Irish borrowers could be hit with fresh interest rate rises even in the absence of an European Central Bank (ECB) hike, as a result of the ongoing turmoil on the money markets, according to top bankers.
Senior bankers from three leading mortgage providers warned that rate rises would be passed on to many business and personal borrowers, unless money market rates fall back quickly.
Brian Goggin, chief executive of Bank of Ireland, told The Sunday Business Post that recent developments - which have resulted in a sharp increase in the rates banks charge when they lend to each other - were equivalent to ‘‘an unofficial interest rate increase’’.
Goggin, who runs the biggest mortgage lender in the country, said unprecedented market conditions meant that the increase in borrowing costs facing banks on the money markets was greater than would have been the case if the ECB had hiked rates under normal conditions.

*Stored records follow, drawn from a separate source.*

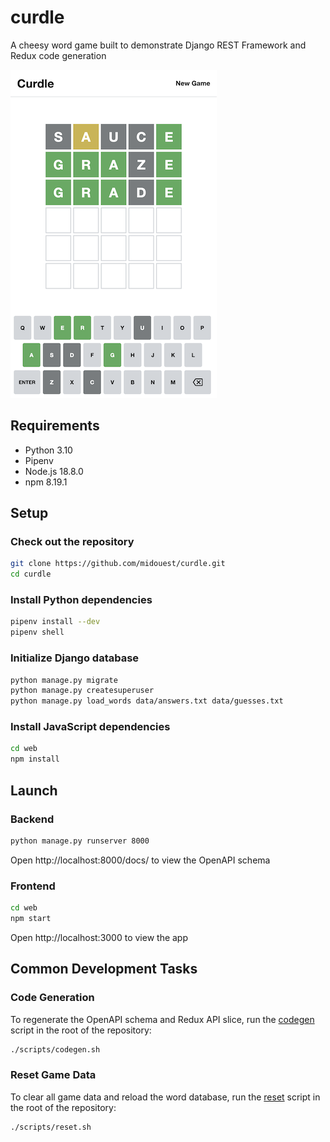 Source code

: # curdle

A cheesy word game built to demonstrate Django REST Framework and Redux code generation

![](/images/screenshot.png)

## Requirements

- Python 3.10
- Pipenv
- Node.js 18.8.0
- npm 8.19.1

## Setup

### Check out the repository

```bash
git clone https://github.com/midouest/curdle.git
cd curdle
```

### Install Python dependencies

```bash
pipenv install --dev
pipenv shell
```

### Initialize Django database

```bash
python manage.py migrate
python manage.py createsuperuser
python manage.py load_words data/answers.txt data/guesses.txt
```

### Install JavaScript dependencies

```bash
cd web
npm install
```

## Launch

### Backend

```bash
python manage.py runserver 8000
```

Open http://localhost:8000/docs/ to view the OpenAPI schema

### Frontend

```bash
cd web
npm start
```

Open http://localhost:3000 to view the app

## Common Development Tasks

### Code Generation

To regenerate the OpenAPI schema and Redux API slice, run the [codegen](/scripts/codegen.sh) script in the root of the repository:

```bash
./scripts/codegen.sh
```

### Reset Game Data

To clear all game data and reload the word database, run the [reset](/scripts/reset.sh) script in the root of the repository:

```bash
./scripts/reset.sh
```
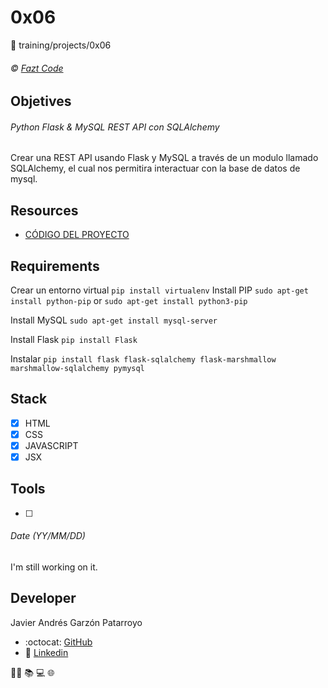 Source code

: # 0x06
:open_file_folder: training/projects/0x06

###### :copyright: [Fazt Code](https://www.youtube.com/watch?v=MvVqjQqSdM4)

## Objetives
###### Python Flask & MySQL REST API con SQLAlchemy
Crear una REST API usando Flask y MySQL a través de un modulo llamado SQLAlchemy, el cual nos permitira interactuar con la base de datos de mysql.

## Resources
* [CÓDIGO DEL PROYECTO](https://www.youtube.com/redirect?v=MvVqjQqSdM4&event=video_description&q=https%3A%2F%2Fgithub.com%2FFaztWeb%2Fflask-mysql-restapi-sqlalchemy&redir_token=Ve5Y9NWUhm45hCtbqkTyj6gxv_58MTU4OTg1MDU1MUAxNTg5NzY0MTUx)

## Requirements
Crear un entorno virtual
```pip install virtualenv```
Install PIP
```sudo apt-get install python-pip```
or
```sudo apt-get install python3-pip```

Install MySQL
```sudo apt-get install mysql-server```

Install Flask
```pip install Flask```

Instalar
```pip install flask flask-sqlalchemy flask-marshmallow marshmallow-sqlalchemy pymysql```


## Stack
* [x] HTML
* [X] CSS
* [X] JAVASCRIPT
* [x] JSX

## Tools
* [ ] 

###### Date (YY/MM/DD)
I'm still working on it.

## Developer
Javier Andrés Garzón Patarroyo
- :octocat: [GitHub](https://github.com/javierandresgp/)
- :link: [Linkedin](https://www.linkedin.com/in/javierandresgp/)

:man_technologist: :books: :computer: :globe_with_meridians: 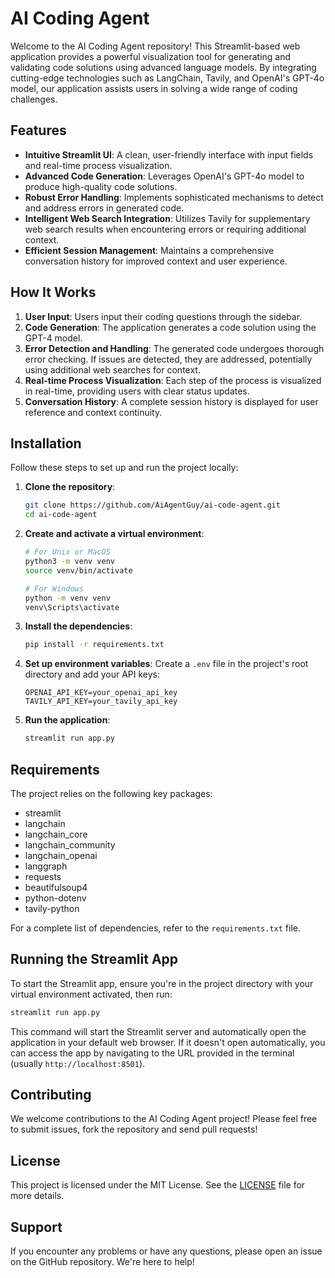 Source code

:# AI Coding Agent

Welcome to the AI Coding Agent repository! This Streamlit-based web application provides a powerful visualization tool for generating and validating code solutions using advanced language models. By integrating cutting-edge technologies such as LangChain, Tavily, and OpenAI's GPT-4o model, our application assists users in solving a wide range of coding challenges.

## Features

- **Intuitive Streamlit UI**: A clean, user-friendly interface with input fields and real-time process visualization.
- **Advanced Code Generation**: Leverages OpenAI's GPT-4o model to produce high-quality code solutions.
- **Robust Error Handling**: Implements sophisticated mechanisms to detect and address errors in generated code.
- **Intelligent Web Search Integration**: Utilizes Tavily for supplementary web search results when encountering errors or requiring additional context.
- **Efficient Session Management**: Maintains a comprehensive conversation history for improved context and user experience.

## How It Works

1. **User Input**: Users input their coding questions through the sidebar.
2. **Code Generation**: The application generates a code solution using the GPT-4 model.
3. **Error Detection and Handling**: The generated code undergoes thorough error checking. If issues are detected, they are addressed, potentially using additional web searches for context.
4. **Real-time Process Visualization**: Each step of the process is visualized in real-time, providing users with clear status updates.
5. **Conversation History**: A complete session history is displayed for user reference and context continuity.

## Installation

Follow these steps to set up and run the project locally:

1. **Clone the repository**:
   ```bash
   git clone https://github.com/AiAgentGuy/ai-code-agent.git
   cd ai-code-agent
   ```

2. **Create and activate a virtual environment**:
   ```bash
   # For Unix or MacOS
   python3 -m venv venv
   source venv/bin/activate

   # For Windows
   python -m venv venv
   venv\Scripts\activate
   ```

3. **Install the dependencies**:
   ```bash
   pip install -r requirements.txt
   ```

4. **Set up environment variables**:
   Create a `.env` file in the project's root directory and add your API keys:
   ```
   OPENAI_API_KEY=your_openai_api_key
   TAVILY_API_KEY=your_tavily_api_key
   ```

5. **Run the application**:
   ```bash
   streamlit run app.py
   ```

## Requirements

The project relies on the following key packages:

- streamlit
- langchain
- langchain_core
- langchain_community
- langchain_openai
- langgraph
- requests
- beautifulsoup4
- python-dotenv
- tavily-python

For a complete list of dependencies, refer to the `requirements.txt` file.

## Running the Streamlit App

To start the Streamlit app, ensure you're in the project directory with your virtual environment activated, then run:

```bash
streamlit run app.py
```

This command will start the Streamlit server and automatically open the application in your default web browser. If it doesn't open automatically, you can access the app by navigating to the URL provided in the terminal (usually `http://localhost:8501`).

## Contributing

We welcome contributions to the AI Coding Agent project! Please feel free to submit issues, fork the repository and send pull requests!

## License

This project is licensed under the MIT License. See the [LICENSE](LICENSE) file for more details.

## Support

If you encounter any problems or have any questions, please open an issue on the GitHub repository. We're here to help!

His comments were echoed by Denis Casey, chief executive of Irish Life & Permanent, who said higher inter-bank borrowing costs would mean that his bank would make less money from individual loans than in the past.
Permanent TSB, Irish Life’s banking subsidiary, is the second-largest mortgage lender in the country. ‘‘What is clear is that if current conditions in wholesale markets persist, then there will inevitably be a knock-on for retail and business customers in terms of the availability and the price of credit,” Casey told an Irish Bankers’ Federation conference in Dublin last week.
IIB Homeloans, which has 11 per cent of the mortgage market here, said: ‘‘If the situation continues where the Euribor cost of funds remains high, then all banks will have to increase their tracker margins.”
A number of British banks have already passed on higher borrowing costs to customers, despite the Bank of England’s policy of keeping interest rates on hold in recent months.
Rates were increased by up to 0.2 per cent on typical standard variable-rate mortgages, while some banks also increased the rates on tracker mortgages for new customers by the same margin.
In Ireland, the rates on home loans for new borrowers may also come under pressure. However, existing tracker mortgage customers cannot be hit as their rates are tied to the ECB rate, which has not changed.
Many bigger business customers are already facing higher repayments as their loans are often tied directly to money market rates.
Fears over the impact of the credit crisis were exacerbated on Friday by news that the Bank of England had intervened to guarantee emergency funding for British mortgage lender Northern Rock.
Northern Rock, which has 25,000 Irish customers that have saved €2.5 billion through its phone and internet banking operation here, ran into difficulties after it failed to obtain funding from other banks and risked running out of cash.
The bank has assured customers that their savings are safe, but this was not enough to prevent hundreds of customers queuing at its Dublin office on Friday to withdraw their money. Northern Rock has no mortgage customers here.
Many Irish bankers expressed shock last week at the rapid turn of events in the credit markets and the wide gap between official base rates, set by the ECB, and the rates being charged on the interbank market.
The money market rates at which the banks borrow funds have risen by up to half a per cent over the past few weeks.
A spokesman for Halifax, which was one of the British banks that increased rates last week, declined to comment when asked if its Irish subsidiary was likely to follow suit. An AIB spokesman said the bank had ‘‘no current plans’’ to increase mortgage rates.
Earlier this month, Start Mortgages, which lends to customers with poor credit histories, increased its rates by 0.5 per cent after experiencing a sharp increase in its borrowing costs.